Gomez’s latest effort is the launch of Discos Pacifico, a label dedicated to supporting artists working out of this typically overlooked region. The project falls squarely in line with the ethos that has driven Gomez’s entire musical career. As a producer and creator, Gomez has always been drawn to elevate the pulsing beat of Colombia’s indigenous and afro-descendant culture, taking care to infuse contemporary sounds with the ancient vibrations of their native roots.

“When we founded Llorona Records, we thought that from our home in Bogotá we could create a record label that truly showed off its incredible diversity,” he says. “We wanted to create music that resonated creatively with ancestral indigenous music.”

Founding the label with his sister after bouncing around the world studying music production – Gomez has lived in Australia, Argentina, and the United States. Llorona began as a project designed to unite these seemingly fragmented components of Colombian music. Initially, their project kicked off with a collaboration between the label and Mister Gomes en Bombay, a project with Li Saumet that predated her widely celebrated Bomba Estereo. That record was distinctly psychedelic and upbeat, laying the groundwork for what would become the label’s foundation.

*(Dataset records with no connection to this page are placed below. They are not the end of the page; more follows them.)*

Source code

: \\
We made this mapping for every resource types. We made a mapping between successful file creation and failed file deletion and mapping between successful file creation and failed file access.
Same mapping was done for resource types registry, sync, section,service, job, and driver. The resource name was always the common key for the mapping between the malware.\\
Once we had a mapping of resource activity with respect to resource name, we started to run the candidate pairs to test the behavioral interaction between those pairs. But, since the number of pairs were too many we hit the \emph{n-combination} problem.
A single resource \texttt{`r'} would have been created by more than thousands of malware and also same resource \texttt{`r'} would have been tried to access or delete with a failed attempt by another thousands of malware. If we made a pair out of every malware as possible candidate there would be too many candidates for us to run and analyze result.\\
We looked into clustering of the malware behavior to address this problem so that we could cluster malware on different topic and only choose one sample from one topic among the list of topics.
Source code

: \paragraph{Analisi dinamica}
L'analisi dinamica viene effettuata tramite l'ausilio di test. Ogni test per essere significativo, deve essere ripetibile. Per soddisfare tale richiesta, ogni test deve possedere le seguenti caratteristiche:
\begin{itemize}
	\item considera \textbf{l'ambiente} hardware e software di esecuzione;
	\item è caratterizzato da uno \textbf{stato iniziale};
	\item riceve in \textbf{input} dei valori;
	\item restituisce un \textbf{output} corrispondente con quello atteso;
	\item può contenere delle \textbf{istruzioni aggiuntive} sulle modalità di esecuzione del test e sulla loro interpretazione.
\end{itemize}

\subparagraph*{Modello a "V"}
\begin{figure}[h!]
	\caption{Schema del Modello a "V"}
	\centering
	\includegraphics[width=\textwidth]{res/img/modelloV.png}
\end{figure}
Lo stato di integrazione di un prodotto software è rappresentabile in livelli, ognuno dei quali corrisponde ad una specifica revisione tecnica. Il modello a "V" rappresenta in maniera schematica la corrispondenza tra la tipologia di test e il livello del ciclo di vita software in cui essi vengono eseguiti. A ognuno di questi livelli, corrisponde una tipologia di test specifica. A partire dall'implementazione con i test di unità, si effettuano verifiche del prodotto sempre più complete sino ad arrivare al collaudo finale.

Over time, they began introducing a marked diversity of sound, collaborating with bands like Los Gaiteros de San Jacinto, the most recognized and established gaita ensemble in Colombia which resulted in Dub de Gaita, a more contemporary version of this traditional Sanjacintero sound. Other acts, like Los Hnos Gomez, blending dub, reggae, salsa and dancehall; Cerrero, Gomez’s solo DJ project that focuses on fusing ancestral rhythms with Jamaican dub; and Boom Full Meke, a predominantly electronic duo, round out the fluidity of Llorona’s roster.

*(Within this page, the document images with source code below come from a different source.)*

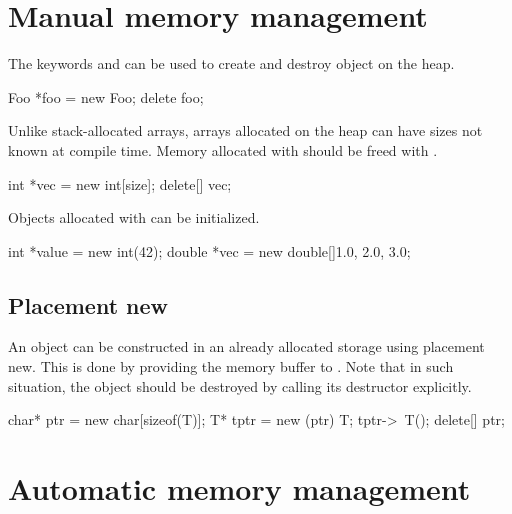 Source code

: \documentclass[10pt,landscape,a4paper]{article}
\begin{document}

\small
\begin{multicols*}{3}

\section*{Manual memory management}

The keywords  and 
 can be used 
to create and destroy object on the heap.

\begin{codeblock}
Foo *foo = new Foo;
delete foo;
\end{codeblock}

Unlike stack-allocated arrays, arrays allocated on the heap can have sizes not known 
at compile time. Memory allocated with  should be freed with .

\begin{codeblock}
int *vec = new int[size];
delete[] vec;
\end{codeblock}


Objects allocated with  can be initialized.

\begin{codeblock}
int *value = new int(42);
double *vec = new double[]{1.0, 2.0, 3.0};
\end{codeblock}

\subsection*{Placement new}

An object can be constructed in an already allocated storage using placement new.
This is done by providing the memory buffer to . 
Note that in such situation, the object should be destroyed by calling its destructor 
explicitly. 

\begin{codeblock}
char* ptr = new char[sizeof(T)];
T* tptr = new (ptr) T;
tptr->~T();
delete[] ptr;
\end{codeblock}

\section*{Automatic memory management}


\end{multicols*}
\end{document}
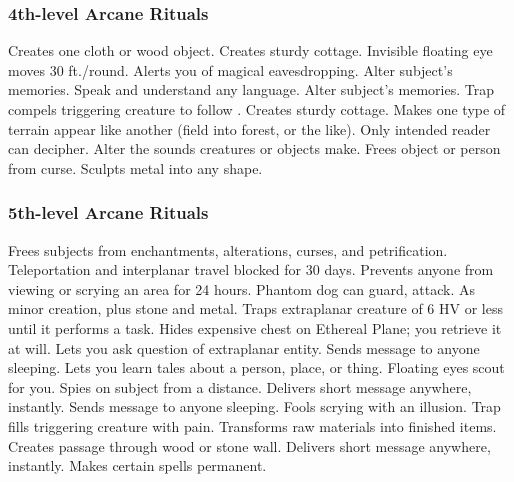 \subsubsection{4th-level Arcane Rituals}
\begin{rituallist}
     Creates one cloth or wood object.
     Creates sturdy cottage.
     Invisible floating eye moves 30 ft./round.
     Alerts you of magical eavesdropping.
     Alter subject's memories.
     Speak and understand any language.
     Alter subject's memories.
     Trap compels triggering creature to follow .
     Creates sturdy cottage.
     Makes one type of terrain appear like another (field into forest, or the like).
     Only intended reader can decipher.
     Alter the sounds creatures or objects make.
     Frees object or person from curse.
     Sculpts metal into any shape.
\end{rituallist}

\subsubsection{5th-level Arcane Rituals}
\begin{rituallist}
     Frees subjects from enchantments, alterations, curses, and petrification.
     Teleportation and interplanar travel blocked for 30 days.
     Prevents anyone from viewing or scrying an area for 24 hours.
     Phantom dog can guard, attack.
     As minor creation, plus stone and metal.
     Traps extraplanar creature of 6 HV or less until it performs a task.
    \F Hides expensive chest on Ethereal Plane; you retrieve it at will.
     Lets you ask question of extraplanar entity.
     Sends message to anyone sleeping.
    \F Lets you learn tales about a person, place, or thing.
     Floating eyes scout for you.
    \F Spies on subject from a distance.
     Delivers short message anywhere, instantly.
     Sends message to anyone sleeping.
     Fools scrying with an illusion.
     Trap fills triggering creature with pain.
     Transforms raw materials into finished items.
     Creates passage through wood or stone wall.
     Delivers short message anywhere, instantly.
     Makes certain spells permanent.
\end{rituallist}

The driving force behind Gomez’s curation is ultimately whether or not the band brings forth a creativity of sound not necessarily tied to the mainstream, but to the frequency of nature. “I’m interested in whether they’re coming from contexts that aren’t affected by this force of the media and commerciality. Their creativity responds to nature and they condense their day to day in music,” he says.

Within that thread is a passion for Afro-Latin and Afro-Caribbean sounds, an inclination instilled by his parents’ cultural roots.

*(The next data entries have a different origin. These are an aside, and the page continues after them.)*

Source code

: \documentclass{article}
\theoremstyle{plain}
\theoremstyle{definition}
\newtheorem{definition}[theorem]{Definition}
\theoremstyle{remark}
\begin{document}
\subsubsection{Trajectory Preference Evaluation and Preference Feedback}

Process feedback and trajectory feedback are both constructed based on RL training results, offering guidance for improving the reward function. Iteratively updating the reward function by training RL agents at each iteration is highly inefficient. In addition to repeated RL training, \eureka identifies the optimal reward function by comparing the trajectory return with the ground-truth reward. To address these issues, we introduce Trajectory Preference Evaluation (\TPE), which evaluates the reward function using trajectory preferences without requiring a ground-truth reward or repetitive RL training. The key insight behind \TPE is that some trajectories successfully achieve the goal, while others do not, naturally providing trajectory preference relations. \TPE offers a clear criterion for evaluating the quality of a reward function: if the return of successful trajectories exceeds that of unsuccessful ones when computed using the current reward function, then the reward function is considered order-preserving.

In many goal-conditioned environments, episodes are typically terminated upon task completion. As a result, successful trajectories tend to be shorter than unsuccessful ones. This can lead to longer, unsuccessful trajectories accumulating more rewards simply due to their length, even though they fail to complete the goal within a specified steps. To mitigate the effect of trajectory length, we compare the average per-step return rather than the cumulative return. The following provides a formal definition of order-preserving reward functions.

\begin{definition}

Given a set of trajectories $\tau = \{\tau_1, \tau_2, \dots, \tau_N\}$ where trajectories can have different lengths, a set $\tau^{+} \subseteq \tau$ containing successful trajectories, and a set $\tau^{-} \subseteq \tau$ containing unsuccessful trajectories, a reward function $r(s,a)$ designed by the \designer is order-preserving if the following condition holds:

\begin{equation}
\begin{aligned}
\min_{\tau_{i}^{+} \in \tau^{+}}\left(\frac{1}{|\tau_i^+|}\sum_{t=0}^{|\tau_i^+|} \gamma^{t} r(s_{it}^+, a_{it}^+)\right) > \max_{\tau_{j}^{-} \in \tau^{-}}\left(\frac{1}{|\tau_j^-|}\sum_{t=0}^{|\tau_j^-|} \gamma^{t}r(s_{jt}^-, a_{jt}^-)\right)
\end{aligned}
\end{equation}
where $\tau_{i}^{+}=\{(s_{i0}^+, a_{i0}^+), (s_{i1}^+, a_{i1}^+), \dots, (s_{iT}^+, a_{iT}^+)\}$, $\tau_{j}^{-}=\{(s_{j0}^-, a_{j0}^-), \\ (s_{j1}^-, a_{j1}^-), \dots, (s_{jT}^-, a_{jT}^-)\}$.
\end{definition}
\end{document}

“My parents both come from rural roots. My mom is from a small town called Gamarra by the Magdalena River, which are indigenous and Black lands, and my dad is from a rural area next to Bogotá. They decided to migrate to Bogotá for a better future,” he explains. “I was raised here, and the harmony of the cold and mountainous landscape with its Eurocentric and North American influences kind of drove me toward rock and electronica. But as I kept traveling through my country, I started to understand the authentic voice of what we are as a people, and that it was a responsibility of mine to connect with where I am from. I started to listen again to the music my father would play, and started focusing on Caribbean music like reggae and dub. Eventually you start connecting the dots and you find something that identifies with the experiences of your life,” he says.

The launch of Discos Pacifico and a recent move to Villa de Leyva, a rural community just outside of Bogotá, is a doubling down on that mantra. With a renewed focus on cultivating and nurturing ancestral wisdom, ritual, and sound, Cerrero is creating a new context from which to deepen his commitment to exploring the extent of his country’s diversity. Says Cerrero: “I want to bring the artists here to escape the city and find some peace and new ways to create.”